→ Data items
........

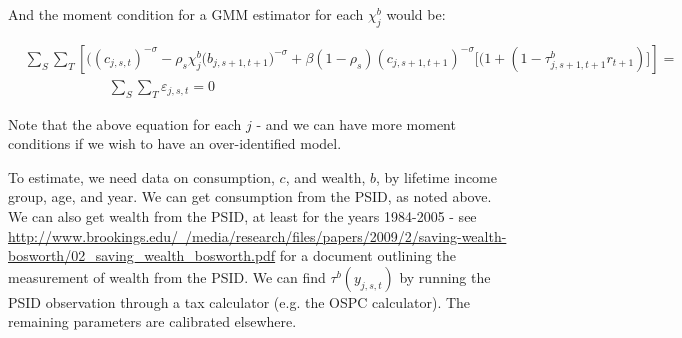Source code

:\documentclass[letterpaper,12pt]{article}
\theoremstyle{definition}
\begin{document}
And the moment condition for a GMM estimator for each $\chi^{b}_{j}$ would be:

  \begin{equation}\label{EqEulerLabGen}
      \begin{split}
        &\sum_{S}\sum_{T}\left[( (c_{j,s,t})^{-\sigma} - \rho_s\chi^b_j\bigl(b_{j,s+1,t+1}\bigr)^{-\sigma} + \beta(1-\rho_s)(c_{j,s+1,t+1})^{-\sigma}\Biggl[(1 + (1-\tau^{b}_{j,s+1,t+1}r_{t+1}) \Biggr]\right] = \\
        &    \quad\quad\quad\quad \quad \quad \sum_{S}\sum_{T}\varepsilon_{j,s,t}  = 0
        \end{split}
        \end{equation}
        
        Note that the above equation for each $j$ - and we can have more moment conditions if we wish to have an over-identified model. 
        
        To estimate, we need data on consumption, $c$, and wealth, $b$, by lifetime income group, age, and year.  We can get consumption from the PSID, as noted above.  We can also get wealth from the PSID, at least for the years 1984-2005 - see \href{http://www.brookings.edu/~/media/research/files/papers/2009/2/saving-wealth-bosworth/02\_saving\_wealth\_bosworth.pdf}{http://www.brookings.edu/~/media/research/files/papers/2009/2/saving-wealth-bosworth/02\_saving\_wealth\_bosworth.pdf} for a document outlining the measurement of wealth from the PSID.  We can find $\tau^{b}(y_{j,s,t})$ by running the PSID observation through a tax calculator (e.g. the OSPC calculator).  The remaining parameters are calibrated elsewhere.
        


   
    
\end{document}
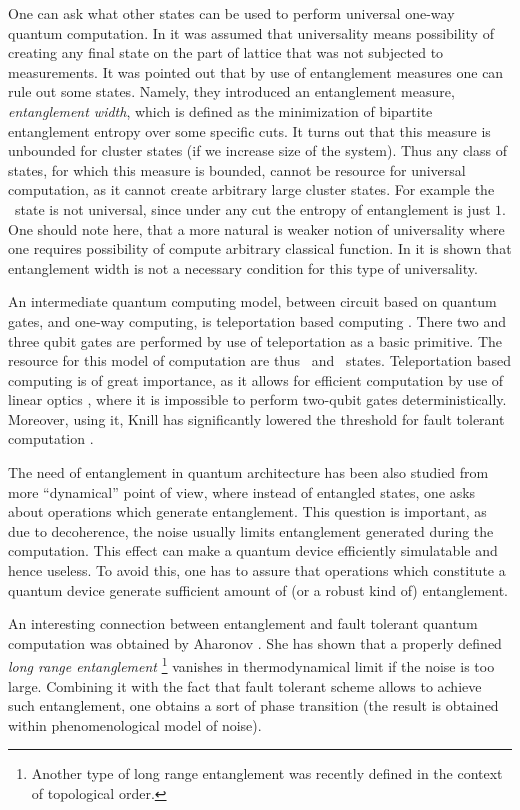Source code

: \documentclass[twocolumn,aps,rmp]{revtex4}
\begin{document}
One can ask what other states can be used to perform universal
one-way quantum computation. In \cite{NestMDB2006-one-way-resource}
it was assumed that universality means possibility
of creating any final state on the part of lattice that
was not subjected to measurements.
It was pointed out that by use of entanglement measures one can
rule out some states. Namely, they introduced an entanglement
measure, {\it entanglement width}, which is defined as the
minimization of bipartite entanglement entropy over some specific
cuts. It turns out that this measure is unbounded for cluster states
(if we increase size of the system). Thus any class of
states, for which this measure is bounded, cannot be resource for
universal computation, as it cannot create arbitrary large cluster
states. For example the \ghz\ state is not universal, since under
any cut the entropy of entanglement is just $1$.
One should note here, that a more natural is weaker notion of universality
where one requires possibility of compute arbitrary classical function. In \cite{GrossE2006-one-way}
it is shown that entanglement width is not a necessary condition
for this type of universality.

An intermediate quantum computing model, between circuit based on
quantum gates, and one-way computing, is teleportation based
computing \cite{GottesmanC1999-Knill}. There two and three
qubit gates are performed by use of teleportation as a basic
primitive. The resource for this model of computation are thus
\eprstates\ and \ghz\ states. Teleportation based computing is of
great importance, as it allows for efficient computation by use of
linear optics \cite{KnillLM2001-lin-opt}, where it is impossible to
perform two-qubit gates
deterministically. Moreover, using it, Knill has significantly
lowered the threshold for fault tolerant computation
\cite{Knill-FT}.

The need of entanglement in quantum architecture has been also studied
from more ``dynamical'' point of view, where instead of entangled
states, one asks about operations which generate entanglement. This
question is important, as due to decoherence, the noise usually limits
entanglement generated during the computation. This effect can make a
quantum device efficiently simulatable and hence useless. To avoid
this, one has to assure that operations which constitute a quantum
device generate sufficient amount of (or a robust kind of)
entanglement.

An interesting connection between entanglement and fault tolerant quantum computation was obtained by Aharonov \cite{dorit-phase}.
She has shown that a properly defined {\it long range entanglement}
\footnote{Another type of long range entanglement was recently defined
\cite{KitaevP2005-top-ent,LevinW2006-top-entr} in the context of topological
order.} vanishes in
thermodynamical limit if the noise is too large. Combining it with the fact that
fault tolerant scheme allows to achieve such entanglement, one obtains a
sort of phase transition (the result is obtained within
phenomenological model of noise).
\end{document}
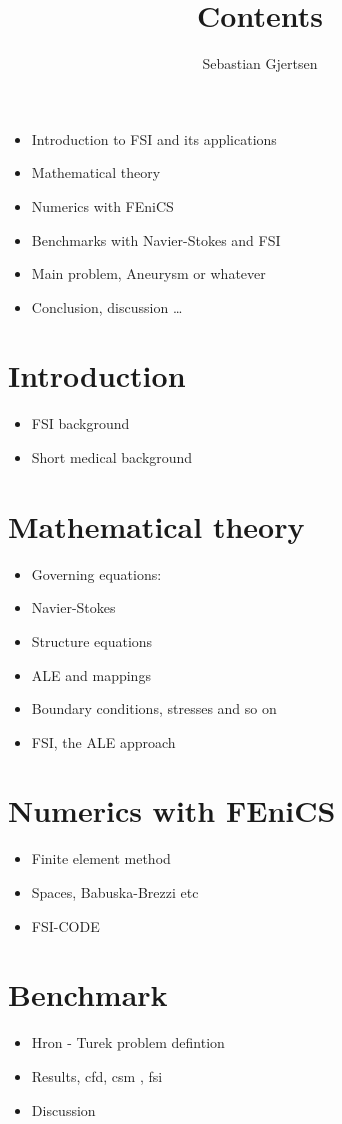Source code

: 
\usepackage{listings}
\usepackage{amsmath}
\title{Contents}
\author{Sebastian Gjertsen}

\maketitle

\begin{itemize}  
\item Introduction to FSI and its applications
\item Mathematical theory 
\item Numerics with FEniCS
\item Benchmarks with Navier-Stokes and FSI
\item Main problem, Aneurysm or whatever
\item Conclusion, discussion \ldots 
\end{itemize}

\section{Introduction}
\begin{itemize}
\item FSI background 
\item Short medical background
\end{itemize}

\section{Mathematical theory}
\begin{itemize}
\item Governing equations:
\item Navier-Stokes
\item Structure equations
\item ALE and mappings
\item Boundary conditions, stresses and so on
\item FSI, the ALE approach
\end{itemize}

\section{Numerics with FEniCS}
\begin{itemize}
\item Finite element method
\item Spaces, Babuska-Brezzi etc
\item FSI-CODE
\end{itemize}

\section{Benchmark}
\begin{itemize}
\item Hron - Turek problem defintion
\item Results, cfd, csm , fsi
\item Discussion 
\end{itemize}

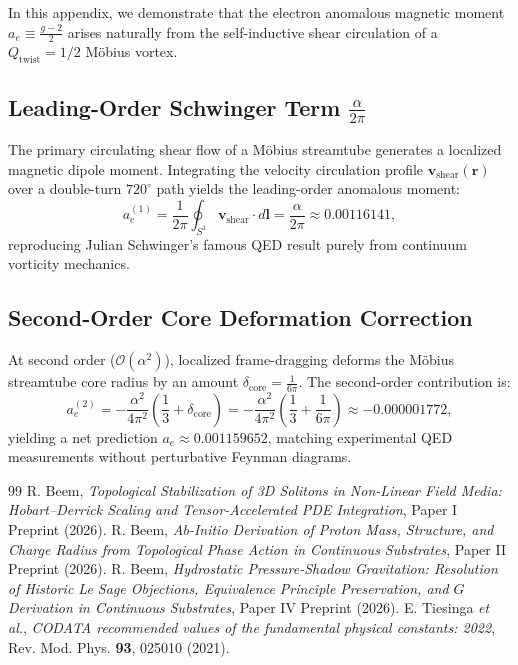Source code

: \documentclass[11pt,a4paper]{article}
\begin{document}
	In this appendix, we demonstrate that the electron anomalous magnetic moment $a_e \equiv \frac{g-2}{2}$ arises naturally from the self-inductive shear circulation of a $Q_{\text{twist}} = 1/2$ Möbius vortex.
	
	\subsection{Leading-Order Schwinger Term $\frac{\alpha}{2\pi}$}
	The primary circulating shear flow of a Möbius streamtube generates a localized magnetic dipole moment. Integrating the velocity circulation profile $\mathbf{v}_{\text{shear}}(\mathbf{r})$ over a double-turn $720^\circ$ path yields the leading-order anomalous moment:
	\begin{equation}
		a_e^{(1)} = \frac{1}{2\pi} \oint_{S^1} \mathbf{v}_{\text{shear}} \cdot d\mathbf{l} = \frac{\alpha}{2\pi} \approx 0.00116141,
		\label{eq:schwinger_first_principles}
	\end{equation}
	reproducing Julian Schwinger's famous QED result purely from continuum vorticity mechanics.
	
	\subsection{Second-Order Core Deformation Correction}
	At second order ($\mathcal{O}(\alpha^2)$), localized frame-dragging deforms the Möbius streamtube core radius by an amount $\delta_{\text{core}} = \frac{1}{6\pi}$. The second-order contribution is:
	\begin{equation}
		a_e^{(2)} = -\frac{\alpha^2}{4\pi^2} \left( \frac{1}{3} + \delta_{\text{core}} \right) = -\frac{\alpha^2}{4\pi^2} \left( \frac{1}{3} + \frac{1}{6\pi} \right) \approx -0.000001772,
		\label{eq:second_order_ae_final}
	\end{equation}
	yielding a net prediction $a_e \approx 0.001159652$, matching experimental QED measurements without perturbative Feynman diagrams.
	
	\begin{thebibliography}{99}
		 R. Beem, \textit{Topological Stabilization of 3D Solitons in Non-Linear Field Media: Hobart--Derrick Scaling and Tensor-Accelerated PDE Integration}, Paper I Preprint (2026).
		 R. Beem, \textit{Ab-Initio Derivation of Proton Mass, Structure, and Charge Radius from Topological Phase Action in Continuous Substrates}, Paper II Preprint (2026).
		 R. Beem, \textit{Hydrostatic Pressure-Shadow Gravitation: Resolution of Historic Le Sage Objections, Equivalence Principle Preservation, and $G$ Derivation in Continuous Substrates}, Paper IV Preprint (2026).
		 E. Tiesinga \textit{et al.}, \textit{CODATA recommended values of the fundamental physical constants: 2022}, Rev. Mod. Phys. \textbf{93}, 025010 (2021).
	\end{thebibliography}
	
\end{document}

........

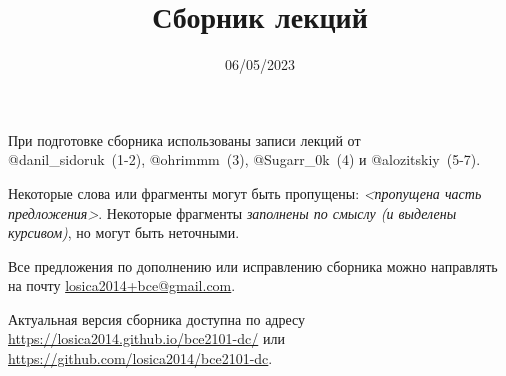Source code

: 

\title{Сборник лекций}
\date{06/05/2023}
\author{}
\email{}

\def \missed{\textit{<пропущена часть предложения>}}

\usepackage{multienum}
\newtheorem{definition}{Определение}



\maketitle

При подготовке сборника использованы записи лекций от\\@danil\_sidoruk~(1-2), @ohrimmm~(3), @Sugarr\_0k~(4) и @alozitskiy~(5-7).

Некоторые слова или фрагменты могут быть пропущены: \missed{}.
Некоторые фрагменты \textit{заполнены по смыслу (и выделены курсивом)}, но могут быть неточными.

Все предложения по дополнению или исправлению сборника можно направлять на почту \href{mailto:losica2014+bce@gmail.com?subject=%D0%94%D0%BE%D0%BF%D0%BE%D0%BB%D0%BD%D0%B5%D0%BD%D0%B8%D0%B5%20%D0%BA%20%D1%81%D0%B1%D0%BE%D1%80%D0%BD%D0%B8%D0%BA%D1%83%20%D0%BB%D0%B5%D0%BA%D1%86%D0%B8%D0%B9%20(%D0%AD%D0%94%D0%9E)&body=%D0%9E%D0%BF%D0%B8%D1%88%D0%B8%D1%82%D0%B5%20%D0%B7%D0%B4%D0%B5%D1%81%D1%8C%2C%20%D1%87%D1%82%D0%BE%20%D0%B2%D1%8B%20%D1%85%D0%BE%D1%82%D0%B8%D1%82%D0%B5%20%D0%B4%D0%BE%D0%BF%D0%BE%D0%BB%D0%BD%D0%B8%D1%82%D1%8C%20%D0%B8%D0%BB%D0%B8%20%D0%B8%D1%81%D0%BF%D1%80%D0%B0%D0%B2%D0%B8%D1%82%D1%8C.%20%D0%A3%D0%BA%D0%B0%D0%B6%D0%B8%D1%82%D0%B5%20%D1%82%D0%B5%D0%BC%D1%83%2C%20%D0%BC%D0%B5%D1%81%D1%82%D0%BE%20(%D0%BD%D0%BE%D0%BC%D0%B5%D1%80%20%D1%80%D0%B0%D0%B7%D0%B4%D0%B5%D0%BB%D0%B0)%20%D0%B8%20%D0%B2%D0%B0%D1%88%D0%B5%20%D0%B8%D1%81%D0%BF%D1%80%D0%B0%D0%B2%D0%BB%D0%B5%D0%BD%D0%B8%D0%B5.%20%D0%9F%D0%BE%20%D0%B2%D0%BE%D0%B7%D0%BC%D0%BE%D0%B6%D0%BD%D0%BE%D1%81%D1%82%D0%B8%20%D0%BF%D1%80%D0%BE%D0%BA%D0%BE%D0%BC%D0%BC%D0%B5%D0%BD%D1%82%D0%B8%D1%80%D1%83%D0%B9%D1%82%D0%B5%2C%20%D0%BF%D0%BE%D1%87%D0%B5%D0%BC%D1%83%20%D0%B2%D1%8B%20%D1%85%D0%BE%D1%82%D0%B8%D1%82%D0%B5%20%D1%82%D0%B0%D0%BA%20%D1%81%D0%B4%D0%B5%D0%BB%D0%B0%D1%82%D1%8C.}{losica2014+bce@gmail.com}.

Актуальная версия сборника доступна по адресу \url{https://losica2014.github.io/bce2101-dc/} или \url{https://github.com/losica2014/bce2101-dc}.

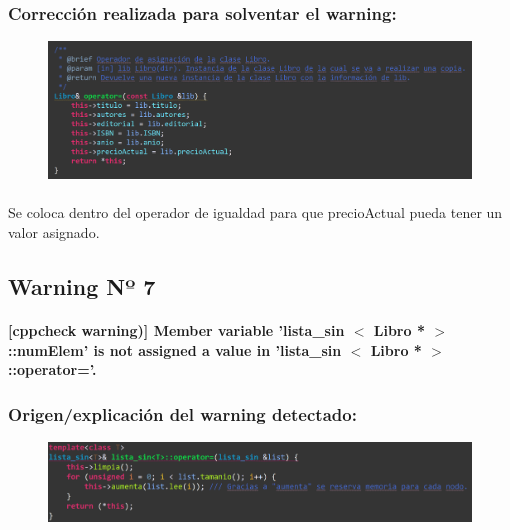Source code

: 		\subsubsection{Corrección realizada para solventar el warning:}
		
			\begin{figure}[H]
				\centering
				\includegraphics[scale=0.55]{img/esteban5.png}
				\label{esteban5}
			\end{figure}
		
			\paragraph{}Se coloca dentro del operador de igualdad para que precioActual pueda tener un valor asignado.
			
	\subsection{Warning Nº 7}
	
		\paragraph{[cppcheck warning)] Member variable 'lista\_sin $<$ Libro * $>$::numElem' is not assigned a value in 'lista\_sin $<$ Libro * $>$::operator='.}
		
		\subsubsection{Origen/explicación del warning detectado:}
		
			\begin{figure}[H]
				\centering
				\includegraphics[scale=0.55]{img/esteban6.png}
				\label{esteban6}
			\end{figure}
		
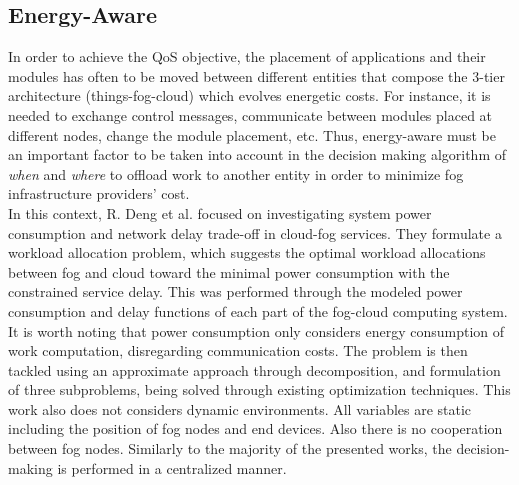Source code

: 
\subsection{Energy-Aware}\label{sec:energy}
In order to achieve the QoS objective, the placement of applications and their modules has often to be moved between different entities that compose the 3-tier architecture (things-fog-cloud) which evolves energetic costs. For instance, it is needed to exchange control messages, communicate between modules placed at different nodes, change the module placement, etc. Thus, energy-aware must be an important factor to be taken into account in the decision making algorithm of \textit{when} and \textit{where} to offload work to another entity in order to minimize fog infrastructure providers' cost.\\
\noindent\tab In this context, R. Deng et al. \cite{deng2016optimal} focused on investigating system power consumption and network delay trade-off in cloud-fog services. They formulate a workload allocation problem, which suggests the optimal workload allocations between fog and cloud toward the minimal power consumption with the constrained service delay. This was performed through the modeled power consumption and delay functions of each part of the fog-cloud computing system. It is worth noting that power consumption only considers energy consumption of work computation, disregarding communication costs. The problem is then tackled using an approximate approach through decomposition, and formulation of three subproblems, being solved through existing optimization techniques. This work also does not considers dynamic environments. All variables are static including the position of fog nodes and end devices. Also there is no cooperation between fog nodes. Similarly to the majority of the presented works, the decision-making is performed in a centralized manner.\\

........

→ Task prompt
Lines to set down from above: the line with "states. For example", the line with "An intermediate quantum", and every line between, each exactly as written.

→ Your response
states. For example the \ghz\ state is not universal, since under
any cut the entropy of entanglement is just $1$.
One should note here, that a more natural is weaker notion of universality
where one requires possibility of compute arbitrary classical function. In \cite{GrossE2006-one-way}
it is shown that entanglement width is not a necessary condition
for this type of universality.

An intermediate quantum computing model, between circuit based on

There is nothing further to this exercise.